* [TASK ITEM]: Every line of the data below is to be given again as it appears, with the images removed.

Pictures paired with source code
■ ■ ■ ■ ■

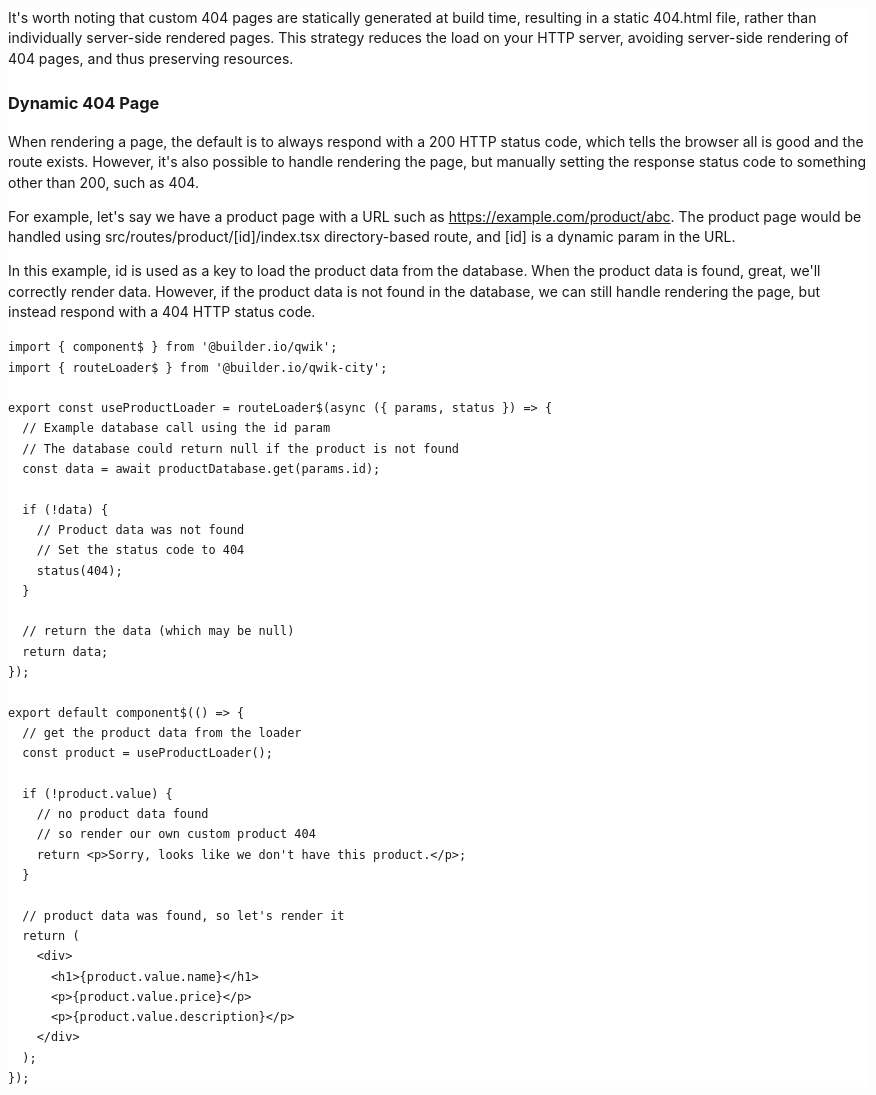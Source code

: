 It's worth noting that custom 404 pages are statically generated at build time, resulting in a static 404.html file, rather than individually server-side rendered pages. This strategy reduces the load on your HTTP server, avoiding server-side rendering of 404 pages, and thus preserving resources.

### Dynamic 404 Page

When rendering a page, the default is to always respond with a 200 HTTP status code, which tells the browser all is good and the route exists. However, it's also possible to handle rendering the page, but manually setting the response status code to something other than 200, such as 404.

For example, let's say we have a product page with a URL such as https://example.com/product/abc. The product page would be handled using src/routes/product/[id]/index.tsx directory-based route, and [id] is a dynamic param in the URL.

In this example, id is used as a key to load the product data from the database. When the product data is found, great, we'll correctly render data. However, if the product data is not found in the database, we can still handle rendering the page, but instead respond with a 404 HTTP status code.

```
import { component$ } from '@builder.io/qwik';
import { routeLoader$ } from '@builder.io/qwik-city';
 
export const useProductLoader = routeLoader$(async ({ params, status }) => {
  // Example database call using the id param
  // The database could return null if the product is not found
  const data = await productDatabase.get(params.id);
 
  if (!data) {
    // Product data was not found
    // Set the status code to 404
    status(404);
  }
 
  // return the data (which may be null)
  return data;
});
 
export default component$(() => {
  // get the product data from the loader
  const product = useProductLoader();
 
  if (!product.value) {
    // no product data found
    // so render our own custom product 404
    return <p>Sorry, looks like we don't have this product.</p>;
  }
 
  // product data was found, so let's render it
  return (
    <div>
      <h1>{product.value.name}</h1>
      <p>{product.value.price}</p>
      <p>{product.value.description}</p>
    </div>
  );
});
```
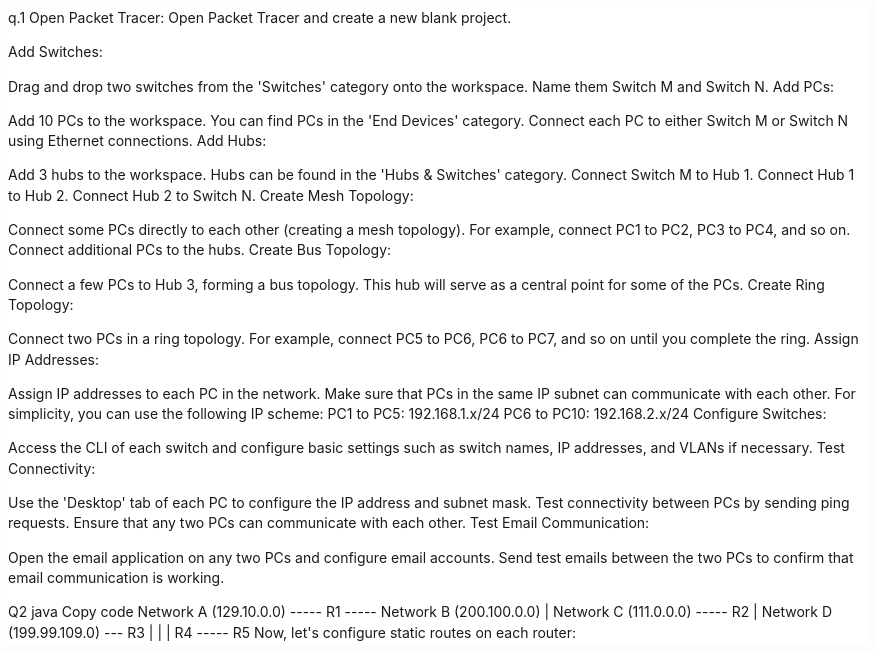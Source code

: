 q.1
Open Packet Tracer:
Open Packet Tracer and create a new blank project.

Add Switches:

Drag and drop two switches from the 'Switches' category onto the workspace.
Name them Switch M and Switch N.
Add PCs:

Add 10 PCs to the workspace. You can find PCs in the 'End Devices' category.
Connect each PC to either Switch M or Switch N using Ethernet connections.
Add Hubs:

Add 3 hubs to the workspace. Hubs can be found in the 'Hubs & Switches' category.
Connect Switch M to Hub 1.
Connect Hub 1 to Hub 2.
Connect Hub 2 to Switch N.
Create Mesh Topology:

Connect some PCs directly to each other (creating a mesh topology). For example, connect PC1 to PC2, PC3 to PC4, and so on.
Connect additional PCs to the hubs.
Create Bus Topology:

Connect a few PCs to Hub 3, forming a bus topology. This hub will serve as a central point for some of the PCs.
Create Ring Topology:

Connect two PCs in a ring topology. For example, connect PC5 to PC6, PC6 to PC7, and so on until you complete the ring.
Assign IP Addresses:

Assign IP addresses to each PC in the network. Make sure that PCs in the same IP subnet can communicate with each other.
For simplicity, you can use the following IP scheme:
PC1 to PC5: 192.168.1.x/24
PC6 to PC10: 192.168.2.x/24
Configure Switches:

Access the CLI of each switch and configure basic settings such as switch names, IP addresses, and VLANs if necessary.
Test Connectivity:

Use the 'Desktop' tab of each PC to configure the IP address and subnet mask.
Test connectivity between PCs by sending ping requests.
Ensure that any two PCs can communicate with each other.
Test Email Communication:

Open the email application on any two PCs and configure email accounts.
Send test emails between the two PCs to confirm that email communication is working.

Q2
java
Copy code
Network A (129.10.0.0) ----- R1 ----- Network B (200.100.0.0)
                             |
Network C (111.0.0.0) ----- R2
                             |
Network D (199.99.109.0) --- R3
                             |
                             |
                             |
                           R4 ----- R5
Now, let's configure static routes on each router:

■ ■ ■ ■ ■

* [REPLY TO THE EXERCISE]:
Source code

: It's worth noting that custom 404 pages are statically generated at build time, resulting in a static 404.html file, rather than individually server-side rendered pages. This strategy reduces the load on your HTTP server, avoiding server-side rendering of 404 pages, and thus preserving resources.

### Dynamic 404 Page

When rendering a page, the default is to always respond with a 200 HTTP status code, which tells the browser all is good and the route exists. However, it's also possible to handle rendering the page, but manually setting the response status code to something other than 200, such as 404.

For example, let's say we have a product page with a URL such as https://example.com/product/abc. The product page would be handled using src/routes/product/[id]/index.tsx directory-based route, and [id] is a dynamic param in the URL.

In this example, id is used as a key to load the product data from the database. When the product data is found, great, we'll correctly render data. However, if the product data is not found in the database, we can still handle rendering the page, but instead respond with a 404 HTTP status code.

```
import { component$ } from '@builder.io/qwik';
import { routeLoader$ } from '@builder.io/qwik-city';
 
export const useProductLoader = routeLoader$(async ({ params, status }) => {
  // Example database call using the id param
  // The database could return null if the product is not found
  const data = await productDatabase.get(params.id);
 
  if (!data) {
    // Product data was not found
    // Set the status code to 404
    status(404);
  }
 
  // return the data (which may be null)
  return data;
});
 
export default component$(() => {
  // get the product data from the loader
  const product = useProductLoader();
 
  if (!product.value) {
    // no product data found
    // so render our own custom product 404
    return <p>Sorry, looks like we don't have this product.</p>;
  }
 
  // product data was found, so let's render it
  return (
    <div>
      <h1>{product.value.name}</h1>
      <p>{product.value.price}</p>
      <p>{product.value.description}</p>
    </div>
  );
});
```
Source code

: q.1
Open Packet Tracer:
Open Packet Tracer and create a new blank project.

Add Switches:

Drag and drop two switches from the 'Switches' category onto the workspace.
Name them Switch M and Switch N.
Add PCs:

Add 10 PCs to the workspace. You can find PCs in the 'End Devices' category.
Connect each PC to either Switch M or Switch N using Ethernet connections.
Add Hubs:

Add 3 hubs to the workspace. Hubs can be found in the 'Hubs & Switches' category.
Connect Switch M to Hub 1.
Connect Hub 1 to Hub 2.
Connect Hub 2 to Switch N.
Create Mesh Topology:

Connect some PCs directly to each other (creating a mesh topology). For example, connect PC1 to PC2, PC3 to PC4, and so on.
Connect additional PCs to the hubs.
Create Bus Topology:

Connect a few PCs to Hub 3, forming a bus topology. This hub will serve as a central point for some of the PCs.
Create Ring Topology:

Connect two PCs in a ring topology. For example, connect PC5 to PC6, PC6 to PC7, and so on until you complete the ring.
Assign IP Addresses:

Assign IP addresses to each PC in the network. Make sure that PCs in the same IP subnet can communicate with each other.
For simplicity, you can use the following IP scheme:
PC1 to PC5: 192.168.1.x/24
PC6 to PC10: 192.168.2.x/24
Configure Switches:

Access the CLI of each switch and configure basic settings such as switch names, IP addresses, and VLANs if necessary.
Test Connectivity:

Use the 'Desktop' tab of each PC to configure the IP address and subnet mask.
Test connectivity between PCs by sending ping requests.
Ensure that any two PCs can communicate with each other.
Test Email Communication:

Open the email application on any two PCs and configure email accounts.
Send test emails between the two PCs to confirm that email communication is working.

Q2
java
Copy code
Network A (129.10.0.0) ----- R1 ----- Network B (200.100.0.0)
                             |
Network C (111.0.0.0) ----- R2
                             |
Network D (199.99.109.0) --- R3
                             |
                             |
                             |
                           R4 ----- R5
Now, let's configure static routes on each router:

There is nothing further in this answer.